** Task to complete **
Could you write out the records below exactly as they appear, leaving out any pictures?
··· Supplied information ···
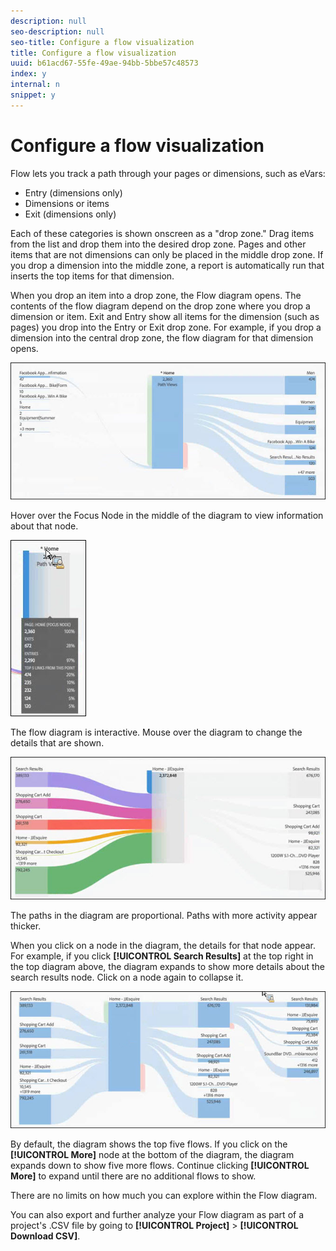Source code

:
 ```yaml
---
description: null
seo-description: null
seo-title: Configure a flow visualization
title: Configure a flow visualization
uuid: b61acd67-55fe-49ae-94bb-5bbe57c48573
index: y
internal: n
snippet: y
---
```


# Configure a flow visualization

Flow lets you track a path through your pages or dimensions, such as eVars:

* Entry (dimensions only) 
* Dimensions or items 
* Exit (dimensions only)

Each of these categories is shown onscreen as a "drop zone." Drag items from the list and drop them into the desired drop zone. Pages and other items that are not dimensions can only be placed in the middle drop zone. If you drop a dimension into the middle zone, a report is automatically run that inserts the top items for that dimension.

When you drop an item into a drop zone, the Flow diagram opens. The contents of the flow diagram depend on the drop zone where you drop a dimension or item. Exit and Entry show all items for the dimension (such as pages) you drop into the Entry or Exit drop zone. For example, if you drop a dimension into the central drop zone, the flow diagram for that dimension opens.

![](assets/flow.jpg)

Hover over the Focus Node in the middle of the diagram to view information about that node.

![](assets/flow4.jpg)

The flow diagram is interactive. Mouse over the diagram to change the details that are shown.

![](assets/flow2.jpg)

The paths in the diagram are proportional. Paths with more activity appear thicker.

When you click on a node in the diagram, the details for that node appear. For example, if you click **[!UICONTROL Search Results]** at the top right in the top diagram above, the diagram expands to show more details about the search results node. Click on a node again to collapse it.

![](assets/flow3.jpg)

By default, the diagram shows the top five flows. If you click on the **[!UICONTROL More]** node at the bottom of the diagram, the diagram expands down to show five more flows. Continue clicking **[!UICONTROL More]** to expand until there are no additional flows to show.

There are no limits on how much you can explore within the Flow diagram.

You can also export and further analyze your Flow diagram as part of a project's .CSV file by going to **[!UICONTROL Project]** > **[!UICONTROL Download CSV]**.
···
** Response area **
Source code

:
 ```yaml
---
description: null
seo-description: null
seo-title: Configure a flow visualization
title: Configure a flow visualization
uuid: b61acd67-55fe-49ae-94bb-5bbe57c48573
index: y
internal: n
snippet: y
---
```


# Configure a flow visualization

Flow lets you track a path through your pages or dimensions, such as eVars:

* Entry (dimensions only) 
* Dimensions or items 
* Exit (dimensions only)

Each of these categories is shown onscreen as a "drop zone." Drag items from the list and drop them into the desired drop zone. Pages and other items that are not dimensions can only be placed in the middle drop zone. If you drop a dimension into the middle zone, a report is automatically run that inserts the top items for that dimension.

When you drop an item into a drop zone, the Flow diagram opens. The contents of the flow diagram depend on the drop zone where you drop a dimension or item. Exit and Entry show all items for the dimension (such as pages) you drop into the Entry or Exit drop zone. For example, if you drop a dimension into the central drop zone, the flow diagram for that dimension opens.

![](assets/flow.jpg)

Hover over the Focus Node in the middle of the diagram to view information about that node.

![](assets/flow4.jpg)

The flow diagram is interactive. Mouse over the diagram to change the details that are shown.

![](assets/flow2.jpg)

The paths in the diagram are proportional. Paths with more activity appear thicker.

When you click on a node in the diagram, the details for that node appear. For example, if you click **[!UICONTROL Search Results]** at the top right in the top diagram above, the diagram expands to show more details about the search results node. Click on a node again to collapse it.

![](assets/flow3.jpg)

By default, the diagram shows the top five flows. If you click on the **[!UICONTROL More]** node at the bottom of the diagram, the diagram expands down to show five more flows. Continue clicking **[!UICONTROL More]** to expand until there are no additional flows to show.

There are no limits on how much you can explore within the Flow diagram.

You can also export and further analyze your Flow diagram as part of a project's .CSV file by going to **[!UICONTROL Project]** > **[!UICONTROL Download CSV]**.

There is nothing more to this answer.